Records:
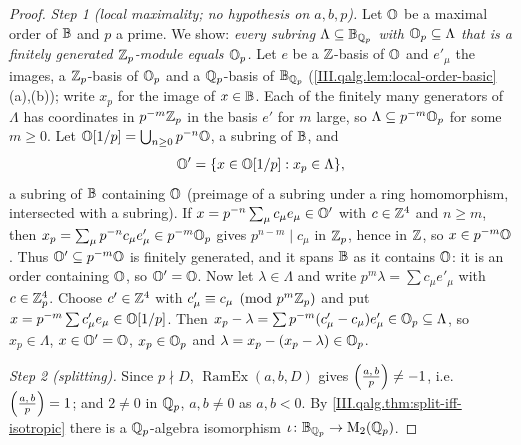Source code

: \begin{theorem}
\end{theorem}
\begin{proof}
\emph{Step 1 (local maximality; no hypothesis on $a,b,p$).} Let $\mathbb{O}$ be a maximal order of $\mathbb{B}$ and $p$ a prime. We show: \emph{every subring
$\Lambda\subseteq\mathbb{B}_{\mathbb{Q}_p}$ with $\mathbb{O}_p\subseteq\Lambda$ that is a finitely generated $\mathbb{Z}_p$-module equals $\mathbb{O}_p$.} Let $e$ be a $\mathbb{Z}$-basis of $\mathbb{O}$ and
$e'_\mu$ the images, a $\mathbb{Z}_p$-basis of $\mathbb{O}_p$ and a $\mathbb{Q}_p$-basis of $\mathbb{B}_{\mathbb{Q}_p}$ (\cref{III.qalg.lem:local-order-basic}(a),(b)); write $x_p$ for the image of
$x\in\mathbb{B}$. Each of the finitely many generators of $\Lambda$ has coordinates in $p^{-m}\mathbb{Z}_p$ in the basis $e'$ for $m$ large, so $\Lambda\subseteq p^{-m}\mathbb{O}_p$
for some $m\ge0$. Let $\mathbb{O}[1/p]=\bigcup_{n\ge0}p^{-n}\mathbb{O}$, a subring of $\mathbb{B}$, and
\[
  \mathbb{O}'=\{x\in\mathbb{O}[1/p]:x_p\in\Lambda\},
\]
a subring of $\mathbb{B}$ containing $\mathbb{O}$ (preimage of a subring under a ring homomorphism, intersected with a subring). If $x=p^{-n}\sum_\mu c_\mu e_\mu\in\mathbb{O}'$
with $c\in\mathbb{Z}^4$ and $n\ge m$, then $x_p=\sum_\mu p^{-n}c_\mu e'_\mu\in p^{-m}\mathbb{O}_p$ gives $p^{n-m}\mid c_\mu$ in $\mathbb{Z}_p$, hence in $\mathbb{Z}$, so $x\in p^{-m}\mathbb{O}$.
Thus $\mathbb{O}'\subseteq p^{-m}\mathbb{O}$ is finitely generated, and it spans $\mathbb{B}$ as it contains $\mathbb{O}$: it is an order containing $\mathbb{O}$, so $\mathbb{O}'=\mathbb{O}$.
Now let $\lambda\in\Lambda$ and write $p^m\lambda=\sum c_\mu e'_\mu$ with $c\in\mathbb{Z}_p^4$. Choose $c'\in\mathbb{Z}^4$ with $c'_\mu\equiv c_\mu\pmod{p^m\mathbb{Z}_p}$ and
put $x=p^{-m}\sum c'_\mu e_\mu\in\mathbb{O}[1/p]$. Then $x_p-\lambda=\sum p^{-m}(c'_\mu-c_\mu)e'_\mu\in\mathbb{O}_p\subseteq\Lambda$, so $x_p\in\Lambda$, $x\in\mathbb{O}'=\mathbb{O}$,
$x_p\in\mathbb{O}_p$ and $\lambda=x_p-(x_p-\lambda)\in\mathbb{O}_p$.

\emph{Step 2 (splitting).} Since $p\nmid D$, $\operatorname{RamEx}(a,b,D)$ gives $\Bigl(\tfrac{a,\,b}{p}\Bigr)\ne-1$, i.e.\ $\Bigl(\tfrac{a,\,b}{p}\Bigr)=1$; and $2\ne0$ in $\mathbb{Q}_p$, $a,b\ne0$ as
$a,b<0$. By \cref{III.qalg.thm:split-iff-isotropic} there is a $\mathbb{Q}_p$-algebra isomorphism $\iota\colon\mathbb{B}_{\mathbb{Q}_p}\to\mathrm{M}_2(\mathbb{Q}_p)$.


\end{proof}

Task details:
Return precisely the lines of the records, starting with the line that holds "(preimage of a" and ending with the last one.

Your response:
a subring of $\mathbb{B}$ containing $\mathbb{O}$ (preimage of a subring under a ring homomorphism, intersected with a subring). If $x=p^{-n}\sum_\mu c_\mu e_\mu\in\mathbb{O}'$
with $c\in\mathbb{Z}^4$ and $n\ge m$, then $x_p=\sum_\mu p^{-n}c_\mu e'_\mu\in p^{-m}\mathbb{O}_p$ gives $p^{n-m}\mid c_\mu$ in $\mathbb{Z}_p$, hence in $\mathbb{Z}$, so $x\in p^{-m}\mathbb{O}$.
Thus $\mathbb{O}'\subseteq p^{-m}\mathbb{O}$ is finitely generated, and it spans $\mathbb{B}$ as it contains $\mathbb{O}$: it is an order containing $\mathbb{O}$, so $\mathbb{O}'=\mathbb{O}$.
Now let $\lambda\in\Lambda$ and write $p^m\lambda=\sum c_\mu e'_\mu$ with $c\in\mathbb{Z}_p^4$. Choose $c'\in\mathbb{Z}^4$ with $c'_\mu\equiv c_\mu\pmod{p^m\mathbb{Z}_p}$ and
put $x=p^{-m}\sum c'_\mu e_\mu\in\mathbb{O}[1/p]$. Then $x_p-\lambda=\sum p^{-m}(c'_\mu-c_\mu)e'_\mu\in\mathbb{O}_p\subseteq\Lambda$, so $x_p\in\Lambda$, $x\in\mathbb{O}'=\mathbb{O}$,
$x_p\in\mathbb{O}_p$ and $\lambda=x_p-(x_p-\lambda)\in\mathbb{O}_p$.

\emph{Step 2 (splitting).} Since $p\nmid D$, $\operatorname{RamEx}(a,b,D)$ gives $\Bigl(\tfrac{a,\,b}{p}\Bigr)\ne-1$, i.e.\ $\Bigl(\tfrac{a,\,b}{p}\Bigr)=1$; and $2\ne0$ in $\mathbb{Q}_p$, $a,b\ne0$ as
$a,b<0$. By \cref{III.qalg.thm:split-iff-isotropic} there is a $\mathbb{Q}_p$-algebra isomorphism $\iota\colon\mathbb{B}_{\mathbb{Q}_p}\to\mathrm{M}_2(\mathbb{Q}_p)$.


\end{proof}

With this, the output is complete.